TASK DESCRIPTION
Every line from the one with "pre-run the transcation." to the one with "client waits for", including those two, is to be copied exactly; all other lines of the entries below are left out.
[RECORDS PROVIDED — start]
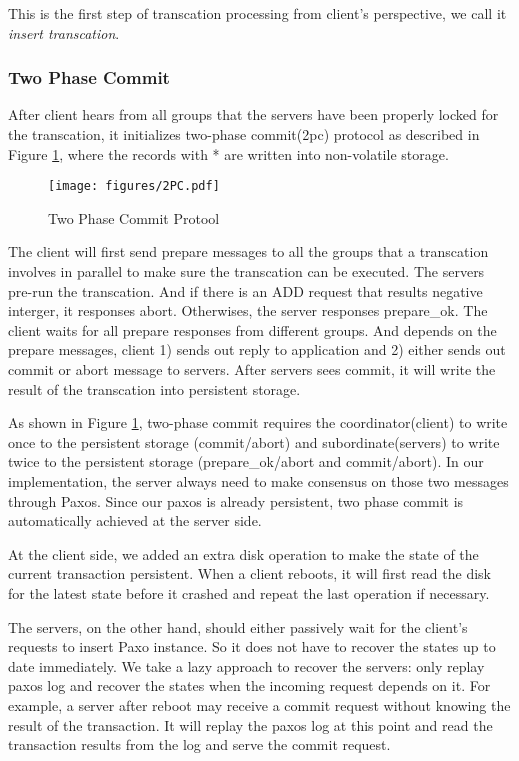 \documentclass{vldb}
\begin{document}
This is the first step of transcation processing from client's perspective, we call
it \textit{insert transcation}.


\subsubsection{Two Phase Commit}
\label{sec:2pc}

After client hears from all groups that the servers have been properly locked for the
transcation, it initializes two-phase commit(2pc) protocol as described in Figure
\ref{fig:2pc}, where the records with * are written into non-volatile storage.

\begin{figure}[h!]
  \centering
  \texttt{[image: figures/2PC.pdf]}
  \caption{Two Phase Commit Protool}
  \label{fig:2pc}
\end{figure}

The client will first send prepare messages to all the groups that a transcation
involves in parallel to make sure the transcation can be executed. The servers
pre-run the transcation. And if there is an ADD request that results negative
interger, it responses abort. Otherwises, the server responses prepare\_ok. The
client waits for all prepare responses from different groups. And depends on the
prepare messages, client 1) sends out reply to application and 2) either sends out
commit or abort message to servers. After servers sees commit, it will write the
result of the transcation into persistent storage.

As shown in Figure \ref{fig:2pc}, two-phase commit requires the coordinator(client)
to write once to the persistent storage (commit/abort) and subordinate(servers) to
write twice to the persistent storage (prepare\_ok/abort and commit/abort). In our
implementation, the server always need to make consensus on those two messages
through Paxos. Since our paxos is already persistent, two phase commit is
automatically achieved at the server side. 

At the client side, we added an extra disk operation to make the state of the current
transaction persistent. When a client reboots, it will first read the disk for the
latest state before it crashed and repeat the last operation if necessary. 

The servers, on the other hand, should either passively wait for the client’s
requests to insert Paxo instance. So it does not have to recover the states up to
date immediately. We take a lazy approach to recover the servers: only replay paxos
log and recover the states when the incoming request depends on it. For example, a
server after reboot may receive a commit request without knowing the result of the
transaction. It will replay the paxos log at this point and read the transaction
results from the log and serve the commit request.
\end{document}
[RECORDS PROVIDED — finish]
WRITTEN ANSWER
pre-run the transcation. And if there is an ADD request that results negative
interger, it responses abort. Otherwises, the server responses prepare\_ok. The
client waits for all prepare responses from different groups. And depends on the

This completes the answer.